The world is still flying high with Top Gun: Maverick, the definition of a great summer blockbuster that pleases all classes. The verisimilitude of the flying scenes provides a large slice of credibility, not least because they appear real in a way that few action movies can match. But it’s not the only example of cinema striving for super-charged reality; 1966’s Grand Prix went above and beyond to capture the intense drama of motor-racing, and the results still look smart today.
Brevity isn’t part of the package; John Frankenheimer’s epic comes in at a cumbersome 176 minutes, but if you can manage the length, there’s plenty of rewards for patient viewers.

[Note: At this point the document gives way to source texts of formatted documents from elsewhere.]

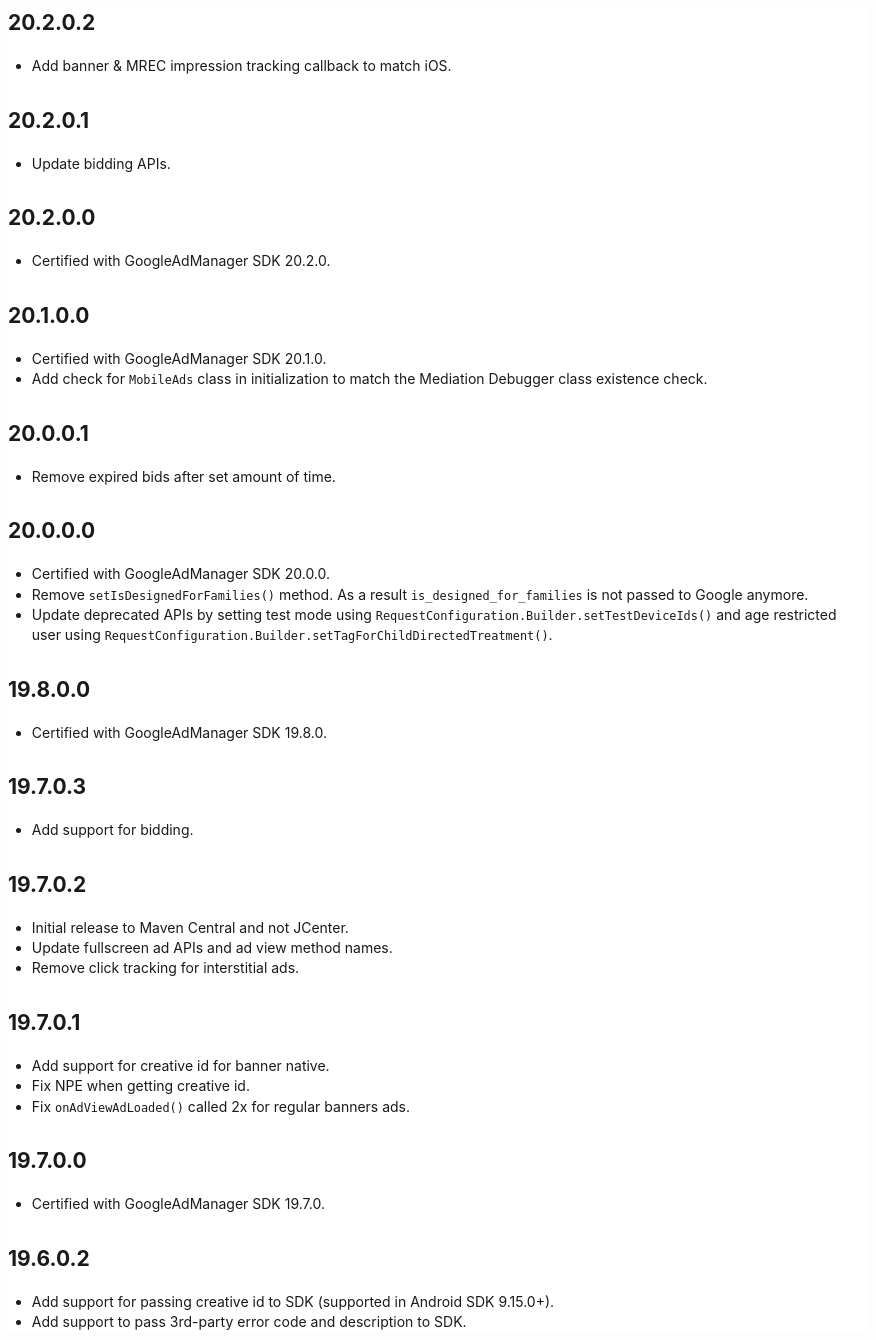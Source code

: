 ## 20.2.0.2
* Add banner & MREC impression tracking callback to match iOS.

## 20.2.0.1
* Update bidding APIs.

## 20.2.0.0
* Certified with GoogleAdManager SDK 20.2.0.

## 20.1.0.0
* Certified with GoogleAdManager SDK 20.1.0.
* Add check for `MobileAds` class in initialization to match the Mediation Debugger class existence check.

## 20.0.0.1
* Remove expired bids after set amount of time.

## 20.0.0.0
* Certified with GoogleAdManager SDK 20.0.0.
* Remove `setIsDesignedForFamilies()` method. As a result `is_designed_for_families` is not passed to Google anymore.
* Update deprecated APIs by setting test mode using `RequestConfiguration.Builder.setTestDeviceIds()` and age restricted user using `RequestConfiguration.Builder.setTagForChildDirectedTreatment()`.

## 19.8.0.0
* Certified with GoogleAdManager SDK 19.8.0.

## 19.7.0.3
* Add support for bidding.

## 19.7.0.2
* Initial release to Maven Central and not JCenter.
* Update fullscreen ad APIs and ad view method names.
* Remove click tracking for interstitial ads.

## 19.7.0.1
* Add support for creative id for banner native.
* Fix NPE when getting creative id.
* Fix `onAdViewAdLoaded()` called 2x for regular banners ads.

## 19.7.0.0
* Certified with GoogleAdManager SDK 19.7.0.

## 19.6.0.2
* Add support for passing creative id to SDK (supported in Android SDK 9.15.0+).
* Add support to pass 3rd-party error code and description to SDK.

Making full use of widescreen and split-screen formats, Frankenheimer creates an impressive sense of realism about the sports action, with James Garner as Peter Aron, who has to balance his feelings of guilt about another driver’s injury with his drive to win at all costs.
The international cast features Yves Montand, Toshiro Mifune and a somewhat damp squib of a romantic interest in Eva Marie Saint, and some of the off-track chicanery has dated badly. Grand Prix used to be a tv staple, but broadcasters were forced to toggle between pan and scan for the human drama and widescreen for the action, only deepening the divide between on-track slickness and some tedious human narratives.
But who cares when the racing sequences are so thrilling, brilliantly filmed and exciting? That’s particularly because the technology of the actual cars appears so primitive by today’s standards; Grand Prix racing looks pretty dangerous on this evidence, and its no surprise to learn that many of the drivers involved in filming were no longer with us within years of the film’s release.